Perdue dans ses pensées, Lamita écarta une mèche de son front. Oui, elle avait mis le doigt sur quelque chose. Elle sentait dans ses souvenirs comme un point de résistance, une tache aveugle, une barrière qu'elle s'était construite elle-même. Si elle mettait un instant de côté tous ses tabous, alors venait… Non. C'était hors de question. Que dirait-on d'elle si…

Ce que diraient les autres. Voilà, c'était là toute l'explication. Attitude étonnante pour une femme qui se prenait pour une rebelle, non ? Elle se mit presque en colère contre elle-même mais se sentit pourtant fière de s'être démasquée.

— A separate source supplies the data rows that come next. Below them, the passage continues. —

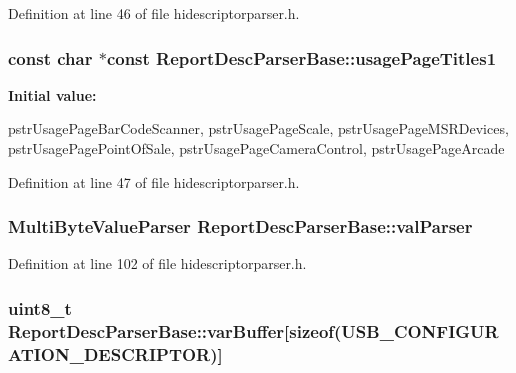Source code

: \-Definition at line 46 of file hidescriptorparser.\-h.

\hypertarget{class_report_desc_parser_base_ae6dadd42986663f261aac948d24911a6}{
\subsubsection[{usage\-Page\-Titles1}]{\setlength{\rightskip}{0pt plus 5cm}const char $\ast$const {\bf \-Report\-Desc\-Parser\-Base\-::usage\-Page\-Titles1}}}\label{class_report_desc_parser_base_ae6dadd42986663f261aac948d24911a6}
{\bfseries \-Initial value\-:}
\begin{DoxyCode}
 {
        pstrUsagePageBarCodeScanner,
        pstrUsagePageScale,
        pstrUsagePageMSRDevices,
        pstrUsagePagePointOfSale,
        pstrUsagePageCameraControl,
        pstrUsagePageArcade
}
\end{DoxyCode}


\-Definition at line 47 of file hidescriptorparser.\-h.

\hypertarget{class_report_desc_parser_base_a8833e671168779d081e7f50e579bc206}{
\subsubsection[{val\-Parser}]{\setlength{\rightskip}{0pt plus 5cm}\-Multi\-Byte\-Value\-Parser {\bf \-Report\-Desc\-Parser\-Base\-::val\-Parser}}}\label{class_report_desc_parser_base_a8833e671168779d081e7f50e579bc206}


\-Definition at line 102 of file hidescriptorparser.\-h.

\hypertarget{class_report_desc_parser_base_a82cde32720eba596e5864fe7d541ea13}{
\subsubsection[{var\-Buffer}]{\setlength{\rightskip}{0pt plus 5cm}uint8\-\_\-t {\bf \-Report\-Desc\-Parser\-Base\-::var\-Buffer}\mbox{[}sizeof(\-U\-S\-B\-\_\-\-C\-O\-N\-F\-I\-G\-U\-R\-A\-T\-I\-O\-N\-\_\-\-D\-E\-S\-C\-R\-I\-P\-T\-O\-R)\mbox{]}}}\label{class_report_desc_parser_base_a82cde32720eba596e5864fe7d541ea13}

« Oui, il y a effectivement un homme… commença-t-elle d'une voix hésitante.

— Tu vois bien ! lui répondit Sarna d'une voix très satisfaite.

— Mais ça ne marchera pas. Pas avec lui.

— Pourquoi pas ? insista sa sœur avec un plaisir non dissimulé.

— Il est beaucoup plus âgé que moi.

— Ça doit être l'héritage familial. Notre père aussi n'était plus de toute première fraîcheur quand il a rencontré Mère.

— Et c'est un partisan impénitent de l'Empereur.

— Discussions animées garanties ! commenta Sarna d'un ton joyeux. Autre chose ? »

Lamita réfléchit.

« Non, soupira-t-elle finalement. Mais maintenant je ne sais vraiment pas ce que je dois faire.

— Non ? s'amusa sa sœur. Je parie que tu le sais parfaitement. »


Elle se sentait fermement résolue à agir, à être courageuse et à ne pas se laisser impressionner par les obstacles. Elle connaissait cet état d'esprit, et elle savait aussi qu'il importait d'en profiter avant qu'il ne se dissipe.

Dormir était exclu. Elle se changea rapidement et appela les archives impériales. L'archiviste mit peu de temps à décrocher.

« Je sais qu'il est tard, mais cela vous gênerait que je passe aux archives ce soir ? » demanda-t-elle.

Il haussa juste un sourcil.

« Le Conseil vous a mandatée. Vous pouvez aller et venir quand bon vous semble.

— Oui, répondit Lamita d'une voix nerveuse. Je voulais juste vous prévenir. J'arrive.

— Oui », dit Emparak l'archiviste avant de raccrocher.

Le portail des archives était ouvert lorsqu'elle arriva. Lamita resta quelques instants, indécise, dans le vestibule violemment éclairé. Elle regarda autour d'elle. Tout était désert et abandonné, personne en vue. Elle aperçut aussi de la lumière provenant de la grande coupole. Elle alla dans la salle de lecture centrale et déposa son porte-documents sur la table ovale à laquelle autrefois l'Empereur lui-même s'était assis. L'écho du moindre son résonnait trop bruyamment et renforçait le sentiment de solitude.

Elle s'engagea dans un des couloirs qui rayonnaient depuis la salle et sortit un vieil in-folio d'une étagère. Lorsqu'elle revint à la table, elle découvrit l'archiviste. Comme toujours, il attendait, immobile dans la pénombre des colonnes du vestibule qui menait à la salle de lecture.

Lamita posa lentement le gros volume sur la table.

« J'espère que je ne vous dérange pas, dit-elle, rompant le silence.

— Non », fit Emparak.

Elle hésita.

« Où habitez-vous au juste ? »

Si jamais la question l'étonna, il n'en laissa rien paraître.

« J'ai un petit appartement au premier sous-sol. »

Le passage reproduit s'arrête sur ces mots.